A eso se sumó otra sorpresa: una cocina construida con ladrillos, la más antigua hallada en aguas danesas. Se identificaron unos 200 ladrillos y 15 tejas, junto con ollas de bronce y cerámica.

“Esto habla de una comodidad y organización excepcionales a bordo. Los marineros podían disfrutar de comidas calientes similares a las que disfrutaban en tierra, en lugar de la comida seca y fría que antes dominaba la vida en el mar, afirma Otto Uldum.

Los objetos personales -peines, zapatos, rosarios- completaron la escena. “El marinero llevaba consigo su vida cotidiana al mar”, resumió el arqueólogo.
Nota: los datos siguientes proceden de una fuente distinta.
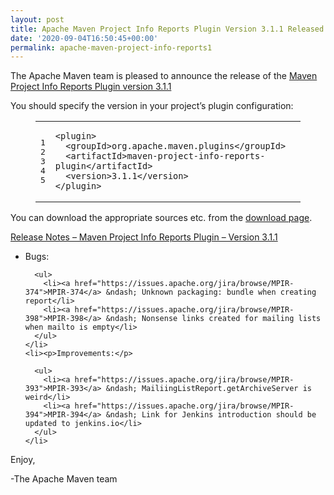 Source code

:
 ```yaml
---
layout: post
title: Apache Maven Project Info Reports Plugin Version 3.1.1 Released
date: '2020-09-04T16:50:45+00:00'
permalink: apache-maven-project-info-reports1
---
```

<div class="entry-content"><p>The Apache Maven team is pleased to announce the release of the
  <a href="https://maven.apache.org/plugins/maven-project-info-reports-plugin/">Maven Project Info Reports Plugin version 3.1.1</a></p>

  <p>You should specify the version in your project&rsquo;s plugin configuration:</p>

  <figure class='code'><figcaption><span></span></figcaption><div class="highlight"><table><tr><td class="gutter"><pre class="line-numbers"><span class='line-number'>1</span>
<span class='line-number'>2</span>
<span class='line-number'>3</span>
<span class='line-number'>4</span>
<span class='line-number'>5</span>
</pre></td><td class='code'><pre><code class='xml'><span class='line'><span class="nt">&lt;plugin&gt;</span>
</span><span class='line'>  <span class="nt">&lt;groupId&gt;</span>org.apache.maven.plugins<span class="nt">&lt;/groupId&gt;</span>
</span><span class='line'>  <span class="nt">&lt;artifactId&gt;</span>maven-project-info-reports-plugin<span class="nt">&lt;/artifactId&gt;</span>
</span><span class='line'>  <span class="nt">&lt;version&gt;</span>3.1.1<span class="nt">&lt;/version&gt;</span>
</span><span class='line'><span class="nt">&lt;/plugin&gt;</span>
</span></code></pre></td></tr></table></div></figure>


  <p>You can download the appropriate sources etc. from the
    <a href="https://maven.apache.org/plugins/maven-project-info-reports-plugin/download.cgi">download page</a>.</p>

  <!-- more -->


  <p></p>

  <p><a href="https://issues.apache.org/jira/secure/ReleaseNote.jspa?projectId=12317821&amp;version=12348345">Release Notes &ndash; Maven Project Info Reports Plugin &ndash; Version 3.1.1</a></p>

  <ul>
    <li><p>Bugs:</p>

      <ul>
        <li><a href="https://issues.apache.org/jira/browse/MPIR-374">MPIR-374</a> &ndash; Unknown packaging: bundle when creating report</li>
        <li><a href="https://issues.apache.org/jira/browse/MPIR-398">MPIR-398</a> &ndash; Nonsense links created for mailing lists when mailto is empty</li>
      </ul>
    </li>
    <li><p>Improvements:</p>

      <ul>
        <li><a href="https://issues.apache.org/jira/browse/MPIR-393">MPIR-393</a> &ndash; MailiingListReport.getArchiveServer is weird</li>
        <li><a href="https://issues.apache.org/jira/browse/MPIR-394">MPIR-394</a> &ndash; Link for Jenkins introduction should be updated to jenkins.io</li>
      </ul>
    </li>
  </ul>

  <p>Enjoy,</p>

  <p>-The Apache Maven team</p>
</div>
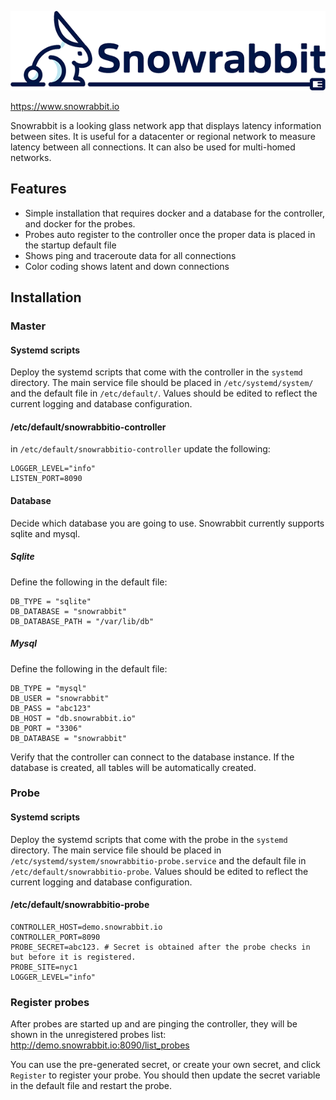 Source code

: ![Logo](logo.png)

https://www.snowrabbit.io

Snowrabbit is a looking glass network app that displays latency information between sites. It is useful for a datacenter or regional network to measure latency between all connections. It can also be used for multi-homed networks.

## Features
- Simple installation that requires docker and a database for the controller, and docker for the probes.
- Probes auto register to the controller once the proper data is placed in the startup default file
- Shows ping and traceroute data for all connections
- Color coding shows latent and down connections

## Installation

### Master

#### Systemd scripts
Deploy the systemd scripts that come with the controller in the `systemd` directory. The main service file should be placed in `/etc/systemd/system/` and the default file in `/etc/default/`.  Values should be edited to reflect the current logging and database configuration.

#### /etc/default/snowrabbitio-controller
in `/etc/default/snowrabbitio-controller` update the following:
```console
LOGGER_LEVEL="info"
LISTEN_PORT=8090
```

#### Database
Decide which database you are going to use. Snowrabbit currently supports sqlite and mysql.

##### Sqlite
Define the following in the default file:
```console
DB_TYPE = "sqlite"
DB_DATABASE = "snowrabbit"
DB_DATABASE_PATH = "/var/lib/db"
```

##### Mysql
Define the following in the default file:
```console
DB_TYPE = "mysql"
DB_USER = "snowrabbit"
DB_PASS = "abc123"
DB_HOST = "db.snowrabbit.io"
DB_PORT = "3306"
DB_DATABASE = "snowrabbit"
```
Verify that the controller can connect to the database instance. If the database is created, all tables will be automatically created.

### Probe

#### Systemd scripts
Deploy the systemd scripts that come with the probe in the `systemd` directory. The main service file should be placed in `/etc/systemd/system/snowrabbitio-probe.service` and the default file in `/etc/default/snowrabbitio-probe`.  Values should be edited to reflect the current logging and database configuration.

#### /etc/default/snowrabbitio-probe
```console
CONTROLLER_HOST=demo.snowrabbit.io
CONTROLLER_PORT=8090
PROBE_SECRET=abc123. # Secret is obtained after the probe checks in but before it is registered.
PROBE_SITE=nyc1
LOGGER_LEVEL="info"
```

### Register probes
After probes are started up and are pinging the controller, they will be shown in the unregistered probes list:
http://demo.snowrabbit.io:8090/list_probes

You can use the pre-generated secret, or create your own secret, and click `Register` to register your probe. You should then update the secret variable in the default file and restart the probe.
Paradójicamente, no apareció rastro del cargamento. Según los investigadores, la bodega no estaba cubierta, por lo que barriles o fardos habrían flotado tras el hundimiento. La ausencia de lastre indicó que el barco navegaba completamente cargado. No hubo señales de uso militar ni de conflicto.

Más allá de lo que transportó, Svælget 2 funciona como un espejo de su tiempo. “Estos barcos solo fueron posibles en sociedades capaces de financiarlos y sostener redes comerciales complejas”, afirmó Uldum.